== About this task ==
Output exactly the lines that come between the start of the material and the line containing "### a. The basic PointField", both ends included, with the pictures omitted.

--- Data shown Enclosed Below ---

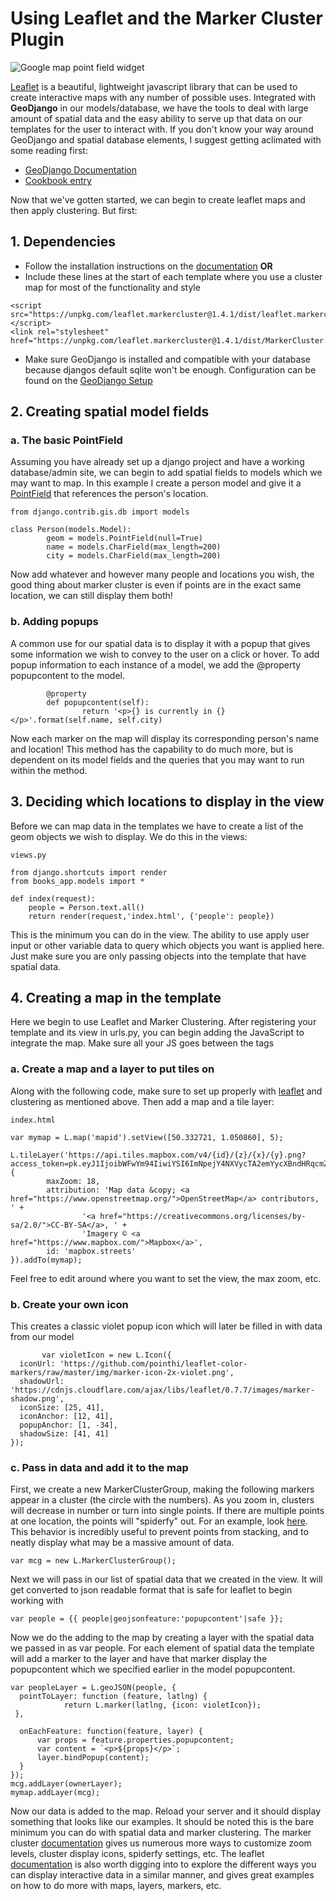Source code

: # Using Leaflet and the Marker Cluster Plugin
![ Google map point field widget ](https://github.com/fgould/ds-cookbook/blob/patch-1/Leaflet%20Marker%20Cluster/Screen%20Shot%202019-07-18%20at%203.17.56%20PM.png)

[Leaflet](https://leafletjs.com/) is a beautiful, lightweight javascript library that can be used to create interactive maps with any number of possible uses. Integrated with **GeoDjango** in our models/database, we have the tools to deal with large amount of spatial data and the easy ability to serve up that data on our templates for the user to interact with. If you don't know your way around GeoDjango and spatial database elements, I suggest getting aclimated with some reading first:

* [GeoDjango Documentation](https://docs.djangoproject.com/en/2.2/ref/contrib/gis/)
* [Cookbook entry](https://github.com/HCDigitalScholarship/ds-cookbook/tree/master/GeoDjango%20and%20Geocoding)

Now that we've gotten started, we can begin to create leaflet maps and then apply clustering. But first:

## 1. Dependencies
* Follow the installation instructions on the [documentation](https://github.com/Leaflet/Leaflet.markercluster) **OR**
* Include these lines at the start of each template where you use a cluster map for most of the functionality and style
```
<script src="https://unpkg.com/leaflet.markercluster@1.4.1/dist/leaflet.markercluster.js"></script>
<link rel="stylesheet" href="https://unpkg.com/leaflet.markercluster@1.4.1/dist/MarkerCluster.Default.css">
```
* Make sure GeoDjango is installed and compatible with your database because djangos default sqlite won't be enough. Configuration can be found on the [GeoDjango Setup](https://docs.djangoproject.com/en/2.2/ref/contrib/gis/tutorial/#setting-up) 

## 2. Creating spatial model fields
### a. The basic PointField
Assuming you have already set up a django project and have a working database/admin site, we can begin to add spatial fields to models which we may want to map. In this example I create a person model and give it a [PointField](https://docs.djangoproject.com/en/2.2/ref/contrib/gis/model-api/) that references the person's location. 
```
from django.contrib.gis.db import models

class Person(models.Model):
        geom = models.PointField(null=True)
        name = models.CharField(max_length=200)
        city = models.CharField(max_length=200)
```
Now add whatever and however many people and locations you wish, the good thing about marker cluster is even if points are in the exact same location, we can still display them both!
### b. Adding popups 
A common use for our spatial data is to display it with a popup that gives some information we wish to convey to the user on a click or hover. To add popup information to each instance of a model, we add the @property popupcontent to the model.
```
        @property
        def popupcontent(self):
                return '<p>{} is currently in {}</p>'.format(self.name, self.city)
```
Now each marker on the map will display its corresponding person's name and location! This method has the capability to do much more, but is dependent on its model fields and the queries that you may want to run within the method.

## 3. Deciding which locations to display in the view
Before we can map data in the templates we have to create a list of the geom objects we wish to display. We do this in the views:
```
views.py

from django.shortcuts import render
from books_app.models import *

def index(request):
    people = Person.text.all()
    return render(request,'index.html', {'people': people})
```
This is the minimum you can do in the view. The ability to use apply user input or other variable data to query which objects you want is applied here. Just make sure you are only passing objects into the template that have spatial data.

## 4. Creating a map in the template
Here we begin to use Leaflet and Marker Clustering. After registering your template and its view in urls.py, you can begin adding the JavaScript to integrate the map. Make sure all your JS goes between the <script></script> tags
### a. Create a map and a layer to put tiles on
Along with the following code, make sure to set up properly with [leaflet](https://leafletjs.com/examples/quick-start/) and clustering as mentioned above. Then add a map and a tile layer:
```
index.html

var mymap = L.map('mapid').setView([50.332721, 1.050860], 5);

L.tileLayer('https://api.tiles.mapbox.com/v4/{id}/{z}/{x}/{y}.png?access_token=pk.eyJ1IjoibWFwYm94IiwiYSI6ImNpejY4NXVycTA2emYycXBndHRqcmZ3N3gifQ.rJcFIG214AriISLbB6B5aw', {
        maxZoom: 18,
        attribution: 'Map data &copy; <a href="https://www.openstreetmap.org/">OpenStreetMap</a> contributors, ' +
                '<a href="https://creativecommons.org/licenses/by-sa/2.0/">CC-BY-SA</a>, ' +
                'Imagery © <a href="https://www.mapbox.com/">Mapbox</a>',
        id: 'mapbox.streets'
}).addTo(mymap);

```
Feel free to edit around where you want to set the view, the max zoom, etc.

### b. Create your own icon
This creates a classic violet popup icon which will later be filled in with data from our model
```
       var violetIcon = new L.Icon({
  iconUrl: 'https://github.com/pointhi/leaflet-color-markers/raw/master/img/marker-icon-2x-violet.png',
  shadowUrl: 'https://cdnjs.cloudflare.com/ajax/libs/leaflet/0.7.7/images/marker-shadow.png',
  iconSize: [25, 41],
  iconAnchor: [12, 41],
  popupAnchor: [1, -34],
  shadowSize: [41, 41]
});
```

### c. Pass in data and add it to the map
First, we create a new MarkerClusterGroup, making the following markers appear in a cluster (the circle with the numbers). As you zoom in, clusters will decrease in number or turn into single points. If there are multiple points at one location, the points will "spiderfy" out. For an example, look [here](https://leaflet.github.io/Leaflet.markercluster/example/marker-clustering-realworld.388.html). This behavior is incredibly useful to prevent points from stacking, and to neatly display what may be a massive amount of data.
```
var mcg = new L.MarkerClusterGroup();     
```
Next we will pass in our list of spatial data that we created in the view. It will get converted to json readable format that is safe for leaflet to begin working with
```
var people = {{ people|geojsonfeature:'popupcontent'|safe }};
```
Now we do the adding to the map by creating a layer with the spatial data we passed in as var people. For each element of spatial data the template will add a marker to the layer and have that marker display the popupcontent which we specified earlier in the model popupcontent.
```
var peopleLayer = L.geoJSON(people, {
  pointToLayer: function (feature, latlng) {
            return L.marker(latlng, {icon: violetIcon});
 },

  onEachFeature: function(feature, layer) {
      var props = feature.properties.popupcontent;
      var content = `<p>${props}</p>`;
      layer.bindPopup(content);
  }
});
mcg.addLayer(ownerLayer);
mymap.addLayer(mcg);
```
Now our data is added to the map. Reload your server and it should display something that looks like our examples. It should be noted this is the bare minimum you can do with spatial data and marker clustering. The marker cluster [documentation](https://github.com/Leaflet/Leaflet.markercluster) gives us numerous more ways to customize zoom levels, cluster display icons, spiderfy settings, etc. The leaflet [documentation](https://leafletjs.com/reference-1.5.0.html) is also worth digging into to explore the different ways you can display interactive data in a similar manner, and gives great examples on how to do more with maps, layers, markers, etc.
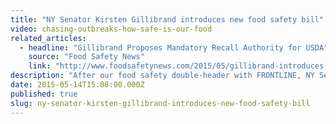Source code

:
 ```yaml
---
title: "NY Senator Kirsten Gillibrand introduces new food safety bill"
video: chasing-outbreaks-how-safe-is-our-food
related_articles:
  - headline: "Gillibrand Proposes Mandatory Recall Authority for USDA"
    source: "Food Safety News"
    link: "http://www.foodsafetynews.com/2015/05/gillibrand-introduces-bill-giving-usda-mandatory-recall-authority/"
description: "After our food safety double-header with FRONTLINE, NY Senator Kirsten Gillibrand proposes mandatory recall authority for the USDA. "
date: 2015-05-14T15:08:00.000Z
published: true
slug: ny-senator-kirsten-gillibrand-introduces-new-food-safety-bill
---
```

--- End of Enclosed Data shown ---

== The completed task ==
Source code

: # Using Leaflet and the Marker Cluster Plugin
![ Google map point field widget ](https://github.com/fgould/ds-cookbook/blob/patch-1/Leaflet%20Marker%20Cluster/Screen%20Shot%202019-07-18%20at%203.17.56%20PM.png)

[Leaflet](https://leafletjs.com/) is a beautiful, lightweight javascript library that can be used to create interactive maps with any number of possible uses. Integrated with **GeoDjango** in our models/database, we have the tools to deal with large amount of spatial data and the easy ability to serve up that data on our templates for the user to interact with. If you don't know your way around GeoDjango and spatial database elements, I suggest getting aclimated with some reading first:

* [GeoDjango Documentation](https://docs.djangoproject.com/en/2.2/ref/contrib/gis/)
* [Cookbook entry](https://github.com/HCDigitalScholarship/ds-cookbook/tree/master/GeoDjango%20and%20Geocoding)

Now that we've gotten started, we can begin to create leaflet maps and then apply clustering. But first:

## 1. Dependencies
* Follow the installation instructions on the [documentation](https://github.com/Leaflet/Leaflet.markercluster) **OR**
* Include these lines at the start of each template where you use a cluster map for most of the functionality and style
```
<script src="https://unpkg.com/leaflet.markercluster@1.4.1/dist/leaflet.markercluster.js"></script>
<link rel="stylesheet" href="https://unpkg.com/leaflet.markercluster@1.4.1/dist/MarkerCluster.Default.css">
```
* Make sure GeoDjango is installed and compatible with your database because djangos default sqlite won't be enough. Configuration can be found on the [GeoDjango Setup](https://docs.djangoproject.com/en/2.2/ref/contrib/gis/tutorial/#setting-up) 

## 2. Creating spatial model fields
### a. The basic PointField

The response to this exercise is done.